Task goal:
Copy every line of the records that includes the word "server".

Material provided:
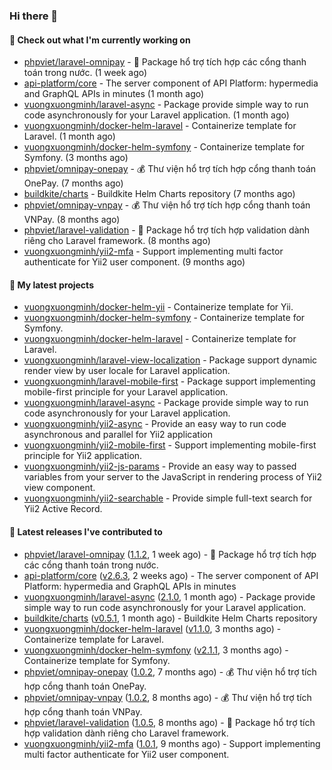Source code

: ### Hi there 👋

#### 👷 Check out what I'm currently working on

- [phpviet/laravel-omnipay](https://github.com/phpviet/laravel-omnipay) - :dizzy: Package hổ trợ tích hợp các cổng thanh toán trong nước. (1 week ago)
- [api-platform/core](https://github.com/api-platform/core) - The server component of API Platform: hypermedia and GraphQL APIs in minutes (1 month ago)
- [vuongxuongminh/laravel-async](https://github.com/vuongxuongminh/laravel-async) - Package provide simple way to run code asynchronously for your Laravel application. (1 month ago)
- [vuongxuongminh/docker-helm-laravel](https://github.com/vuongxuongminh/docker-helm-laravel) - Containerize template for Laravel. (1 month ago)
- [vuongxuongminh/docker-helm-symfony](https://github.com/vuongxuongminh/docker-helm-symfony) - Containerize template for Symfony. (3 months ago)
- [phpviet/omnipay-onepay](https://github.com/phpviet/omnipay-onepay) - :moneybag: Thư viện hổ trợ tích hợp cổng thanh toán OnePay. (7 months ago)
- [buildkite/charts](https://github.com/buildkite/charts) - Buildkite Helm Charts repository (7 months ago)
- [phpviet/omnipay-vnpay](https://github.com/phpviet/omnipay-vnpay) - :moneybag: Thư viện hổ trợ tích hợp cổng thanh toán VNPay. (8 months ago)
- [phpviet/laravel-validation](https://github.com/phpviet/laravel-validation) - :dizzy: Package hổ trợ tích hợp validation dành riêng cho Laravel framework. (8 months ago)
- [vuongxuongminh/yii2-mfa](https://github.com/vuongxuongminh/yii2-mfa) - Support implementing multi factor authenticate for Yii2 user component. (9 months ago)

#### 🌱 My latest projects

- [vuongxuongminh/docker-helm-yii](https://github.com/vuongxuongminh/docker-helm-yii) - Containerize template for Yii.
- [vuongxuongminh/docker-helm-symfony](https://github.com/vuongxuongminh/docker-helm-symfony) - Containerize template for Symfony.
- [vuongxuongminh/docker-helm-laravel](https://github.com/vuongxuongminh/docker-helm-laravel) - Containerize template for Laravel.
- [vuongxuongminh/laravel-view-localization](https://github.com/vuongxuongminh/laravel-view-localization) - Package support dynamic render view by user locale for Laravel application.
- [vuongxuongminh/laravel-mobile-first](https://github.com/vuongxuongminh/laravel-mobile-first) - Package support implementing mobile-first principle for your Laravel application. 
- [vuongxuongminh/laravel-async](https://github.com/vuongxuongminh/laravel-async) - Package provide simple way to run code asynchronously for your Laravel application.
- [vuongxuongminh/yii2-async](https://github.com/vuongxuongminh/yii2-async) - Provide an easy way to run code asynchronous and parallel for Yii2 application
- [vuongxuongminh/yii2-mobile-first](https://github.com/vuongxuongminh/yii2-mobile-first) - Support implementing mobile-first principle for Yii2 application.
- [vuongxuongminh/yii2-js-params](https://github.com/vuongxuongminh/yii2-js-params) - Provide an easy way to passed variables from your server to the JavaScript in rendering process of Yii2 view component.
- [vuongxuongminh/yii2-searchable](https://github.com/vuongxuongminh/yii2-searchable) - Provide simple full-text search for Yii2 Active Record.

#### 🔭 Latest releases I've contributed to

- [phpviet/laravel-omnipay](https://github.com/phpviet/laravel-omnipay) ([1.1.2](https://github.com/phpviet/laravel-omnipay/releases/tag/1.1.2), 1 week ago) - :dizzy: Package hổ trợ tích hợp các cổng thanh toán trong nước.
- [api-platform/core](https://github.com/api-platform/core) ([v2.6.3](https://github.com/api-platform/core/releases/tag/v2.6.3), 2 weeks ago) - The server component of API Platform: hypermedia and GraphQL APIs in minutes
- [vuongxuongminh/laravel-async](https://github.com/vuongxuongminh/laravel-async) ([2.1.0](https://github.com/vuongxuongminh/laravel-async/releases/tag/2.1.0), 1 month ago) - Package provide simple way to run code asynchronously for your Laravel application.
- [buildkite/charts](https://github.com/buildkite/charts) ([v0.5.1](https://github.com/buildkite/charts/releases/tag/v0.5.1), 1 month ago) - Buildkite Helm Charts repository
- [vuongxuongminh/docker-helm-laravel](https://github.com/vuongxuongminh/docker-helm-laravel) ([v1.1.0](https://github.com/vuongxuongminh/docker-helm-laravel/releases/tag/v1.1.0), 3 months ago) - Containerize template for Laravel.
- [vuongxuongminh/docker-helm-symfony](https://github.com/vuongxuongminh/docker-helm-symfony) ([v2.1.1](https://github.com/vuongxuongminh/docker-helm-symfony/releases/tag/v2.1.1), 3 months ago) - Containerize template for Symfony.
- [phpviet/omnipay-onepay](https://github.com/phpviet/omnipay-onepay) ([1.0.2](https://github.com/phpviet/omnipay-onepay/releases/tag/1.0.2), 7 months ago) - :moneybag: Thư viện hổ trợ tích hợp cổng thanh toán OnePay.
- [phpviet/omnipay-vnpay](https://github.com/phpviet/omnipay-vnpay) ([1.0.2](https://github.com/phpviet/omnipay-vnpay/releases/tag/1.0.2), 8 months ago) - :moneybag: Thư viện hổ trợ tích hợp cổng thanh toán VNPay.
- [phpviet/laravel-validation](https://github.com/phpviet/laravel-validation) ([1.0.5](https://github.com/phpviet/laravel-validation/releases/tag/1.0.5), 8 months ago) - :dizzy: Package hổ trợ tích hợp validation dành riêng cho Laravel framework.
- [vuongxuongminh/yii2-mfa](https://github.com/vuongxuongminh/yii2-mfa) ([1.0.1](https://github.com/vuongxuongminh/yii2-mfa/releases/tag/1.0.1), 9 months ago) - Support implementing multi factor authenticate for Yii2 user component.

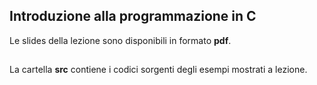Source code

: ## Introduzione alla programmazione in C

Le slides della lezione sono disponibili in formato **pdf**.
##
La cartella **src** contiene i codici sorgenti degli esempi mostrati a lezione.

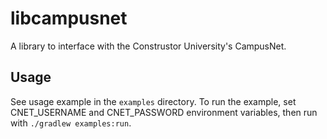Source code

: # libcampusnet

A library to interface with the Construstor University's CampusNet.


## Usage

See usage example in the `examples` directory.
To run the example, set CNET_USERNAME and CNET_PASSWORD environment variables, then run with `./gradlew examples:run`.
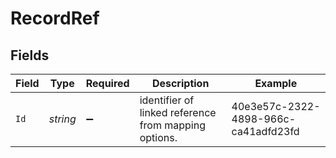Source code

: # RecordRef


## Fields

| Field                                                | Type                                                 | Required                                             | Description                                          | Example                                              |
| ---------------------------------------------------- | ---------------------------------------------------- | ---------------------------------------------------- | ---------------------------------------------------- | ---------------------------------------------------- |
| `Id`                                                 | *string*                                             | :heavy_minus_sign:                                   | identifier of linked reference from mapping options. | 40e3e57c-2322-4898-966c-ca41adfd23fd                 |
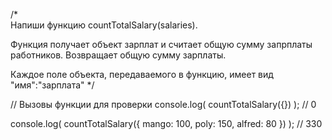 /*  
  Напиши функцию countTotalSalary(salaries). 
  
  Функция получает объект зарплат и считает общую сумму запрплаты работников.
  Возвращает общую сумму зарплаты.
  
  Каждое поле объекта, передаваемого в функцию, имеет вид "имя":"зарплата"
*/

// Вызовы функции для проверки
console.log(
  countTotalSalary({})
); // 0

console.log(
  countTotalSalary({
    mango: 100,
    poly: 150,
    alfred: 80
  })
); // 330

Finished task:
- [api-platform/core](https://github.com/api-platform/core) - The server component of API Platform: hypermedia and GraphQL APIs in minutes (1 month ago)
- [vuongxuongminh/yii2-js-params](https://github.com/vuongxuongminh/yii2-js-params) - Provide an easy way to passed variables from your server to the JavaScript in rendering process of Yii2 view component.
- [api-platform/core](https://github.com/api-platform/core) ([v2.6.3](https://github.com/api-platform/core/releases/tag/v2.6.3), 2 weeks ago) - The server component of API Platform: hypermedia and GraphQL APIs in minutes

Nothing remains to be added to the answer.